- [How to complete this task] Copy verbatim the block of lines in the entries below whose first line contains "- Shows all changed files with diffs" and whose last line contains "- Responsive layout (main content + sidebar)". Leave out all other lines.

- Opening Delimiter -

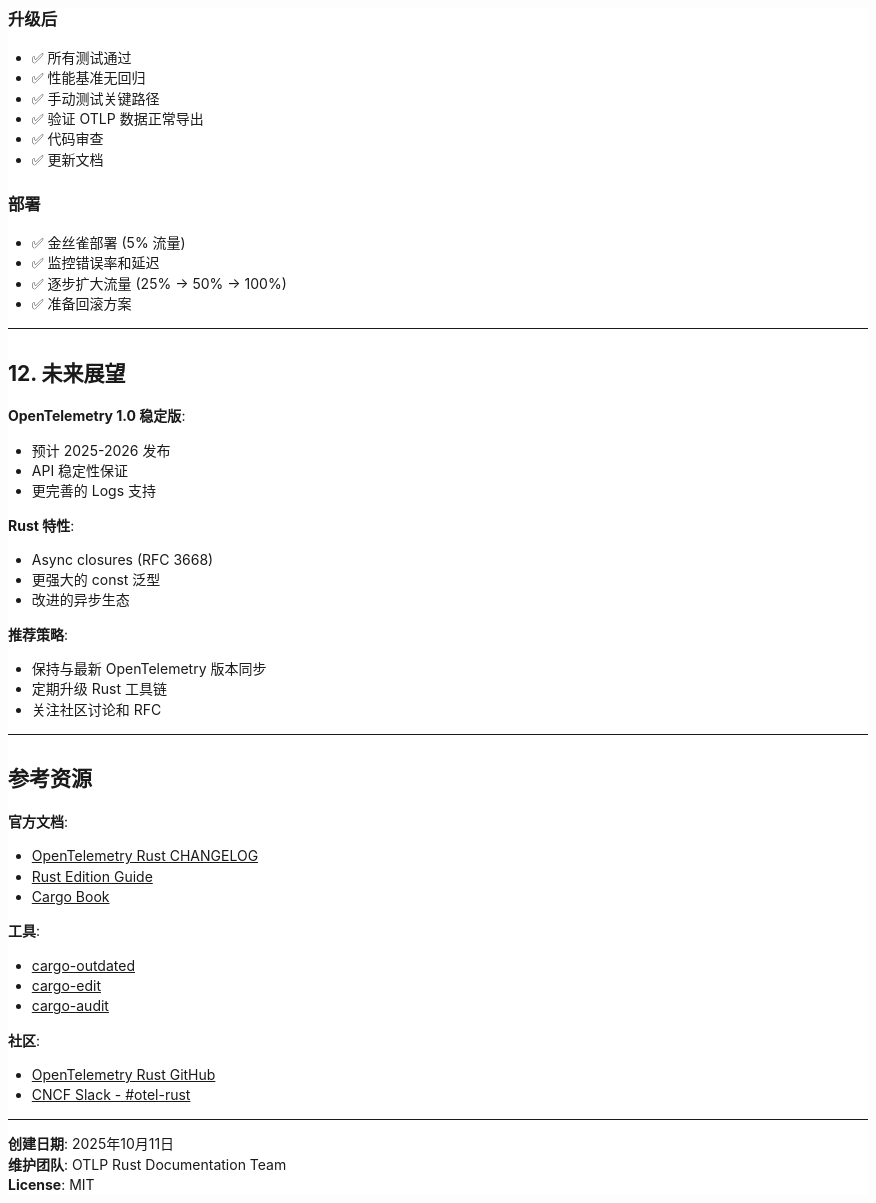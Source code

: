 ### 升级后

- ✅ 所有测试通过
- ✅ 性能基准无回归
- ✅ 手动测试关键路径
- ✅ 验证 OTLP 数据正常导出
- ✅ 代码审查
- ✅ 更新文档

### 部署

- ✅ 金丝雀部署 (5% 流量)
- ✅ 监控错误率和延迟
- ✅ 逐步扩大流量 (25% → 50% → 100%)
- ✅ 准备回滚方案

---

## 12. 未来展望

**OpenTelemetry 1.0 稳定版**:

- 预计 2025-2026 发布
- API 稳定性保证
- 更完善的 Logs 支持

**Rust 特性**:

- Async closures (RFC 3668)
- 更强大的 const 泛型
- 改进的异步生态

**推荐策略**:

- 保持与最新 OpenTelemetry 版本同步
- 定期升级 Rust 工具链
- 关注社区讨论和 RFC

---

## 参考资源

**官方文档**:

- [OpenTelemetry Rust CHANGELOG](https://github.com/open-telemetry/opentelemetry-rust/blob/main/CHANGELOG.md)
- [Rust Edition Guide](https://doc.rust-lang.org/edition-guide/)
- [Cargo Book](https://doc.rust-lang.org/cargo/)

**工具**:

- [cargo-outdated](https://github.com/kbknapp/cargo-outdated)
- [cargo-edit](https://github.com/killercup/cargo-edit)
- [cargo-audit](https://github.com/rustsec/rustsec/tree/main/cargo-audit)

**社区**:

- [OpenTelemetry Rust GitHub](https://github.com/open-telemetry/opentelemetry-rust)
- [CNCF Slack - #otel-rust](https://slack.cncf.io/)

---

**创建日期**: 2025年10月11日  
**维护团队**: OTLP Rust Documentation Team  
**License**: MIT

- Closing Delimiter -
- Opening Delimiter -

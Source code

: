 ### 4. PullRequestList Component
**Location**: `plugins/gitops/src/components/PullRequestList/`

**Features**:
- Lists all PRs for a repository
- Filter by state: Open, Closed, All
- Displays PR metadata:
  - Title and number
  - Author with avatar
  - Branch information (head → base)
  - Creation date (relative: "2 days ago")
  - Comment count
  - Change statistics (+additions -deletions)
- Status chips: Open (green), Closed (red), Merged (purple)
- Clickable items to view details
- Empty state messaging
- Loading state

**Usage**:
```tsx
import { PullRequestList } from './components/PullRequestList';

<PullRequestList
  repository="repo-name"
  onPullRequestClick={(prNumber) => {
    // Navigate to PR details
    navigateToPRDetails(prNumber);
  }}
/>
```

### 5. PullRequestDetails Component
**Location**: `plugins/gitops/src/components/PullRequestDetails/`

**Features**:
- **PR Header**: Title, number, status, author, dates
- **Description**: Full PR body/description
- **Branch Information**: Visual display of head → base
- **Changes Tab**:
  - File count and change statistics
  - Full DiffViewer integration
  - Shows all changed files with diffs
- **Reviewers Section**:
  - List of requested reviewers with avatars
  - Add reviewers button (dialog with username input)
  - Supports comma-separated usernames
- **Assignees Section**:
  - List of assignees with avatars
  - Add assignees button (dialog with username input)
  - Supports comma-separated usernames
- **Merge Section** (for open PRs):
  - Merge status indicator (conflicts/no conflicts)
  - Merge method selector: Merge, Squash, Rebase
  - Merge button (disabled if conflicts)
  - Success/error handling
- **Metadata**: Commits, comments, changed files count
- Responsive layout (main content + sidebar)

- Closing Delimiter -

- [Solution]
  - Shows all changed files with diffs
- **Reviewers Section**:
  - List of requested reviewers with avatars
  - Add reviewers button (dialog with username input)
  - Supports comma-separated usernames
- **Assignees Section**:
  - List of assignees with avatars
  - Add assignees button (dialog with username input)
  - Supports comma-separated usernames
- **Merge Section** (for open PRs):
  - Merge status indicator (conflicts/no conflicts)
  - Merge method selector: Merge, Squash, Rebase
  - Merge button (disabled if conflicts)
  - Success/error handling
- **Metadata**: Commits, comments, changed files count
- Responsive layout (main content + sidebar)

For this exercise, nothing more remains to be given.